▸ **PROBLEM DESCRIPTION**
Write out every record in full, exactly as written, please.
──────────────────────────────
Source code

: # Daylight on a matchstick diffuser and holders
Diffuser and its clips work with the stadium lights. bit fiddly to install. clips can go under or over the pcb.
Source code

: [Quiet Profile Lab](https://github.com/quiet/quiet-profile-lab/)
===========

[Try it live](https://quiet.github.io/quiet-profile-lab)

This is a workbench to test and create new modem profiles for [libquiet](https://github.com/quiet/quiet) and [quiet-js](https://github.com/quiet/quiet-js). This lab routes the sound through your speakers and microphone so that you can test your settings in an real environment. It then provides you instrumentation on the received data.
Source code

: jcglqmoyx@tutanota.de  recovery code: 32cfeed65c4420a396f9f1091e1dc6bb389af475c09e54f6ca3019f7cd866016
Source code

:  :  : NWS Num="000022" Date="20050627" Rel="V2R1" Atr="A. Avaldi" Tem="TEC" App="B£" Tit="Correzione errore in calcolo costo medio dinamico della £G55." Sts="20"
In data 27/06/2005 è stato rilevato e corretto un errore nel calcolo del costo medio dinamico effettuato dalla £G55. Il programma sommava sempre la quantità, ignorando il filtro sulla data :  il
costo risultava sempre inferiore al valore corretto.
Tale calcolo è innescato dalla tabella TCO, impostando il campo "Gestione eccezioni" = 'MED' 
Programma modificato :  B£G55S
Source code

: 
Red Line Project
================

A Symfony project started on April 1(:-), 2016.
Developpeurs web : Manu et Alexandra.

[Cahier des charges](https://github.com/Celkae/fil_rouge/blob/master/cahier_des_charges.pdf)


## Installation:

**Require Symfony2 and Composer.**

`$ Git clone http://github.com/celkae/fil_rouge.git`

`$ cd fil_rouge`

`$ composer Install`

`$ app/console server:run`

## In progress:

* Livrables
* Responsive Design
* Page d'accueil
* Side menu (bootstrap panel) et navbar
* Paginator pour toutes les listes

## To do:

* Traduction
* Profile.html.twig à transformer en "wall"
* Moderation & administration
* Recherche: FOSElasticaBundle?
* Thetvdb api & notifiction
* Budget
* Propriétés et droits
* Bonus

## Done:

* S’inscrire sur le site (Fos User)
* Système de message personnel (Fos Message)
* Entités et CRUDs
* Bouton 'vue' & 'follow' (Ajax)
──────────────────────────────
▸ **ANSWER AREA**
Source code

: # Daylight on a matchstick diffuser and holders
Diffuser and its clips work with the stadium lights. bit fiddly to install. clips can go under or over the pcb.
Source code

: [Quiet Profile Lab](https://github.com/quiet/quiet-profile-lab/)
===========

[Try it live](https://quiet.github.io/quiet-profile-lab)

This is a workbench to test and create new modem profiles for [libquiet](https://github.com/quiet/quiet) and [quiet-js](https://github.com/quiet/quiet-js). This lab routes the sound through your speakers and microphone so that you can test your settings in an real environment. It then provides you instrumentation on the received data.
Source code

: jcglqmoyx@tutanota.de  recovery code: 32cfeed65c4420a396f9f1091e1dc6bb389af475c09e54f6ca3019f7cd866016
Source code

:  :  : NWS Num="000022" Date="20050627" Rel="V2R1" Atr="A. Avaldi" Tem="TEC" App="B£" Tit="Correzione errore in calcolo costo medio dinamico della £G55." Sts="20"
In data 27/06/2005 è stato rilevato e corretto un errore nel calcolo del costo medio dinamico effettuato dalla £G55. Il programma sommava sempre la quantità, ignorando il filtro sulla data :  il
costo risultava sempre inferiore al valore corretto.
Tale calcolo è innescato dalla tabella TCO, impostando il campo "Gestione eccezioni" = 'MED' 
Programma modificato :  B£G55S
Source code

: 
Red Line Project
================

A Symfony project started on April 1(:-), 2016.
Developpeurs web : Manu et Alexandra.

[Cahier des charges](https://github.com/Celkae/fil_rouge/blob/master/cahier_des_charges.pdf)


## Installation:

**Require Symfony2 and Composer.**

`$ Git clone http://github.com/celkae/fil_rouge.git`

`$ cd fil_rouge`

`$ composer Install`

`$ app/console server:run`

## In progress:

* Livrables
* Responsive Design
* Page d'accueil
* Side menu (bootstrap panel) et navbar
* Paginator pour toutes les listes

## To do:

* Traduction
* Profile.html.twig à transformer en "wall"
* Moderation & administration
* Recherche: FOSElasticaBundle?
* Thetvdb api & notifiction
* Budget
* Propriétés et droits
* Bonus

## Done:

* S’inscrire sur le site (Fos User)
* Système de message personnel (Fos Message)
* Entités et CRUDs
* Bouton 'vue' & 'follow' (Ajax)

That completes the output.